Great product and good momentum are keys to unlocking investment

Everpix, a photo startup in San Francisco shut down recently and published a post mortem on The Verge. Andrew Chen responded to that with a thoughtful post about how the ‘funding goalposts continue to move’. Here’s the money quote:

It’s been widely noted that investing milestones have evolved quickly over time:

  • In 1998, you’d raise $5M Series A with an idea and not much else. The capital would be spent to build the product, and hopefully you’d have some customers at the end of it, but it wasn’t required. You had to do crazy stuff like put machines into a datacenter, at this point. Then you’d raise a Series B to scale the marketing. The qualitative bar for the team, idea, and market was high.
  • In 2004, you’d raise $500k with just an idea. Then you’d build the product and spend $5M to market it. At this point, you could use a free Open Source stack which would accelerate development. You didn’t need to build a datacenter either.
  • In 2013, these days, you are expected to have a product coded up and ready before you raise your first substantial angel round. Maybe the product won’t be launched, but people will want to play with a demo at least. Then you raise $1-2M to get traction on your product. Then if you have millions of signups, then you get to raise your Series A of $5-10M.

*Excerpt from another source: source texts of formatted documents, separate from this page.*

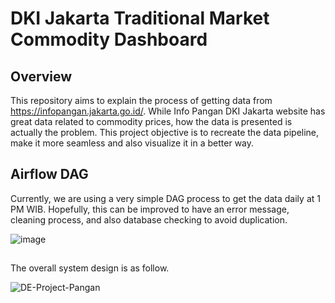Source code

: # DKI Jakarta Traditional Market Commodity Dashboard

## Overview
This repository aims to explain the process of getting data from https://infopangan.jakarta.go.id/. While Info Pangan DKI Jakarta website has great data related to commodity prices, how the data is presented is actually the problem. This project objective is to recreate the data pipeline, make it more seamless and also visualize it in a better way. 

## Airflow DAG
Currently, we are using a very simple DAG process to get the data daily at 1 PM WIB. Hopefully, this can be improved to have an error message, cleaning process, and also database checking to avoid duplication.

![image](https://github.com/monsterikan/dkicommodityprice/assets/57279779/70945290-5d5a-499f-b46b-95a2f7fcb388)

## 
The overall system design is as follow. 

![DE-Project-Pangan](https://github.com/monsterikan/dkicommodityprice/assets/57279779/2205f975-fcd1-4128-9c8a-ce97b8c386e3)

In fact, it’s been famously written by Chris Dixon, now a partner at Andreessen Horowitz, that 10 million users is the new 1 million users.

The primary driver of this evolution in investment milestones is that startups have become much more capital efficient. Investors have always looked for the trifecta of great team, great product, great market, but now that startups do more with less investors of waiting to see whether the team can execute and the product works before they make a meaningful investment.

The challenge has now become judging whether the product works. The first level of assessment is how it looks and feels, but the second is how much people are buying it or using it – i.e. growth. One read on where the Everpix guys went wrong is that they paid too much attention to look and feel but not enough to growth (the other is that the photo market has too many free competitors). Similarly, when Chris Dixon says that 10m users is the new 1m users it’s partly a comment about growth – i.e. growth is now so much more important that getting to 10m is now the bar (the other part is that with increased internet penetration and increasingly efficient distribution channels getting to 1m is much easier than it used to be).

To my mind growth, sometimes called momentum, is now right up there with team, product, and market as a filter for judging investments.

  • Andrew Hall (sumdog)

    10m MAUs is less than 1% of Facebook’s 1.2bn MAUs, so seems a fair bar. However, this is a little tough if your market is only a portion of internet users.

    We provide learning games for elementary and middle school children. 10M users represents 30% of the US and UK available market. However, niche providers can achieve a higher revenue per active user. So a few million MAUs for niche players may be equivalent to 10M on sites aimed at all internet users.

  • I’d agree with that.

  • Number of users who convert and effect a transaction that contributes to a “net” (or close to) profit is what truly matters. No different than running a restaurant – you can have all the people you want in the establishment but if they are not buying food you will be out of business soon enough…(FAB)

  • Totally agree. The ability to get profitable is critical. That said, from a VC perspective we are looking for businesses that are both large and profitable and it generally makes sense to pursue size first and profitability second, hence the early emphasis on growth.